→ **Problem to solve**
Leave the images aside and copy out the whole listing, exact to the word.

→ **Working data**

▬▬▬▬▬▬▬▬▬▬

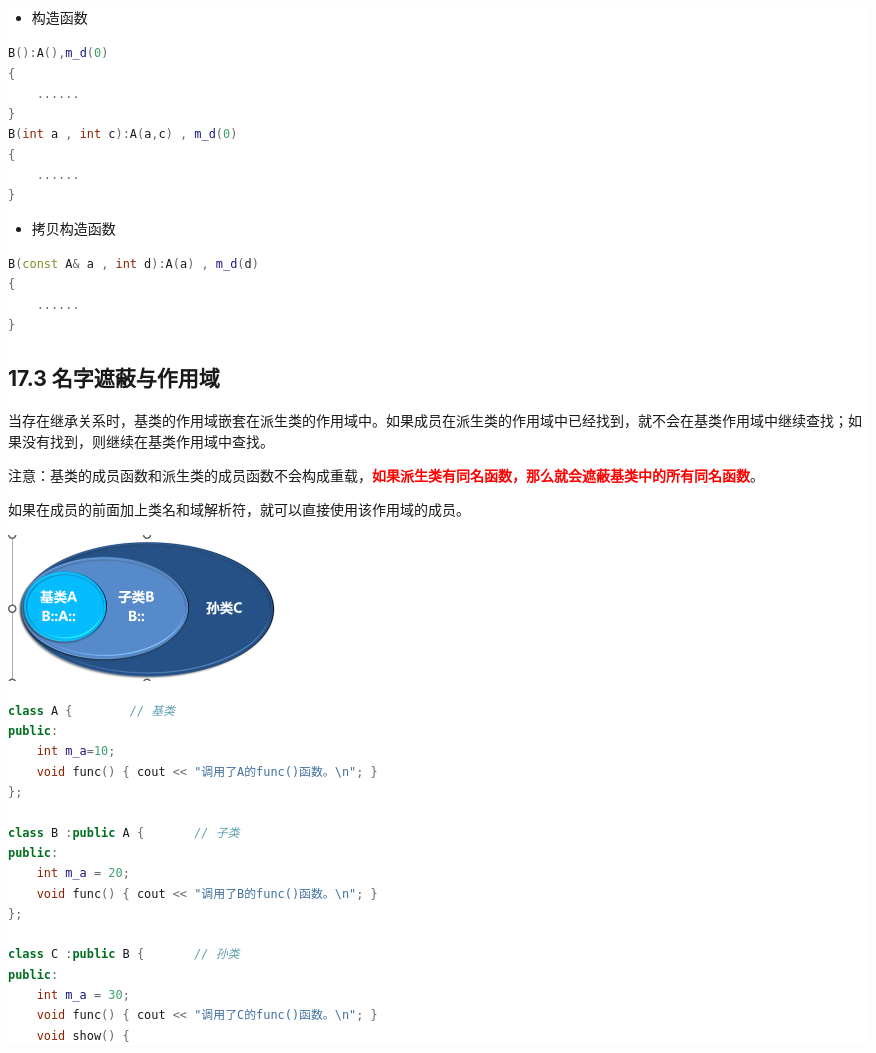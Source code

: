 - 构造函数

```c++
B():A(),m_d(0)
{
    ......
}
B(int a , int c):A(a,c) , m_d(0)
{
    ......
}
```

- 拷贝构造函数

```c++
B(const A& a , int d):A(a) , m_d(d)
{
    ......
}
```





## 17.3 名字遮蔽与作用域

当存在继承关系时，基类的作用域嵌套在派生类的作用域中。如果成员在派生类的作用域中已经找到，就不会在基类作用域中继续查找；如果没有找到，则继续在基类作用域中查找。

注意：基类的成员函数和派生类的成员函数不会构成重载，<font color = red>**如果派生类有同名函数，那么就会遮蔽基类中的所有同名函数**</font>。

如果在成员的前面加上类名和域解析符，就可以直接使用该作用域的成员。

​                                    <img src="./photo/image-20240806222602125.png" alt="image-20240806222602125" style="zoom:50%;" />

```c++
class A {        // 基类
public:
    int m_a=10;
    void func() { cout << "调用了A的func()函数。\n"; }
};
               
class B :public A {       // 子类
public:
    int m_a = 20;
    void func() { cout << "调用了B的func()函数。\n"; }
};
           
class C :public B {       // 孙类
public:
    int m_a = 30;
    void func() { cout << "调用了C的func()函数。\n"; }
    void show() {
```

▬▬▬▬▬▬▬▬▬▬

→ **Response below**
Source code

: - 构造函数

```c++
B():A(),m_d(0)
{
    ......
}
B(int a , int c):A(a,c) , m_d(0)
{
    ......
}
```

- 拷贝构造函数

```c++
B(const A& a , int d):A(a) , m_d(d)
{
    ......
}
```





## 17.3 名字遮蔽与作用域

当存在继承关系时，基类的作用域嵌套在派生类的作用域中。如果成员在派生类的作用域中已经找到，就不会在基类作用域中继续查找；如果没有找到，则继续在基类作用域中查找。

注意：基类的成员函数和派生类的成员函数不会构成重载，<font color = red>**如果派生类有同名函数，那么就会遮蔽基类中的所有同名函数**</font>。

如果在成员的前面加上类名和域解析符，就可以直接使用该作用域的成员。

​                                    <img src="./photo/image-20240806222602125.png" alt="image-20240806222602125" style="zoom:50%;" />

```c++
class A {        // 基类
public:
    int m_a=10;
    void func() { cout << "调用了A的func()函数。\n"; }
};
               
class B :public A {       // 子类
public:
    int m_a = 20;
    void func() { cout << "调用了B的func()函数。\n"; }
};
           
class C :public B {       // 孙类
public:
    int m_a = 30;
    void func() { cout << "调用了C的func()函数。\n"; }
    void show() {
```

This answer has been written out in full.